Eight Tons of Cardboard Molded Into an Imaginary Landscape


Though this looks like some kind of insane mushroom growth, it's actually special, die-cut cardboard strips put together by the Ball-Nogues Studio for an installation at Rice University. The artists created a digital mockup of the shapes they wanted, ordered 20,000 strips of cardboard cut to the perfect prefab sizes, and put the whole thing together in four days. It's strong enough for people to stand on. Want to see more of it?
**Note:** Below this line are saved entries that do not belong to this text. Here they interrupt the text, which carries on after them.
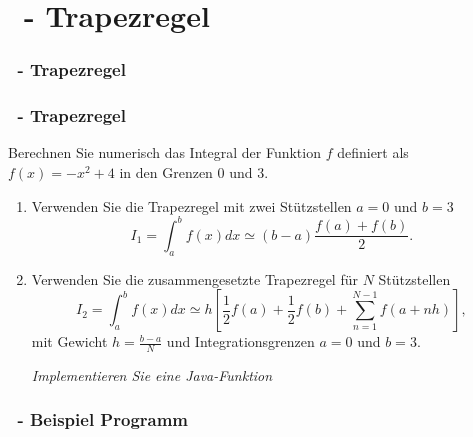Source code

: \def\stitle{\theexercise\ - Trapezregel}
\section{\stitle}
\begin{frame}
  \frametitle{\stitle}%
\tableofcontents[current]
\end{frame}


\begin{frame}[fragile]%
    \frametitle{\stitle}

Berechnen Sie numerisch das Integral der Funktion $f$ definiert als $f(x) = -x^2+4$ in den Grenzen $0$ und $3$.
\begin{enumerate}
\item Verwenden Sie die Trapezregel mit zwei St\"utzstellen $a=0$ und $b=3$
\[
I_1
= \int_a^b f(x)dx
\simeq (b-a)\frac{f(a)+f(b)}{2}
.\]
\item Verwenden Sie die zusammengesetzte Trapezregel für $N$ St\"utzstellen
\[
I_2
= \int_a^b f(x)dx
\simeq h \left[\frac{1}{2}f(a)+\frac{1}{2}f(b)+\sum_{n=1}^{N-1}f\left(a+nh \right)\right]
,\]
mit Gewicht $h = \frac{b-a}{N}$ und Integrationsgrenzen $a=0$ und $b=3$.

\emph{Implementieren Sie eine Java-Funktion}

\end{enumerate}

\end{frame}


\begin{frame}[t]%
  \frametitle{\theexercise\ - Beispiel Programm}%


\end{frame}
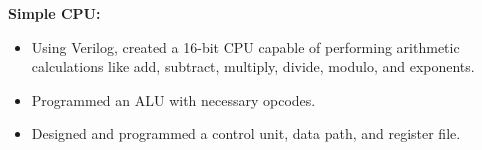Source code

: \documentclass[letterpaper,9pt]{article}
\begin{document}
\noindent \textbf{Simple CPU:}
\begin{itemize}[leftmargin=*,itemsep=0pt,topsep=0pt]
    \item Using Verilog, created a 16-bit CPU capable of performing arithmetic calculations like add, subtract, multiply, divide, modulo, and exponents.
    \item Programmed an ALU with necessary opcodes.
    \item Designed and programmed a control unit, data path, and register file.
\end{itemize}
\end{document}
Eight Tons of Cardboard Molded Into an Imaginary Landscape


Say the artists:

The fabrication processes used to make the natural brown surfaces are in the lineage of those Gehry employed in his legendary "Easy Edges" line of furniture in the 1970's. Expanding on this knowledge enabled us to create architecturally scaled cardboard structures and introduce double curvature. We used the properties and limitations of the material - determined through building full scaled mock-ups during development combined with a parametric digital interface - to shape the cardboard "ribbons." The project required laminating over 20,000 strips (weighing approximately eight tons) of curved, industrially die-cut corrugated cardboard in twelve days. Incredibly strong and capable of supporting the weight of several people, the cardboard laminates operate as semi-monocoques with an intermediary plywood armature.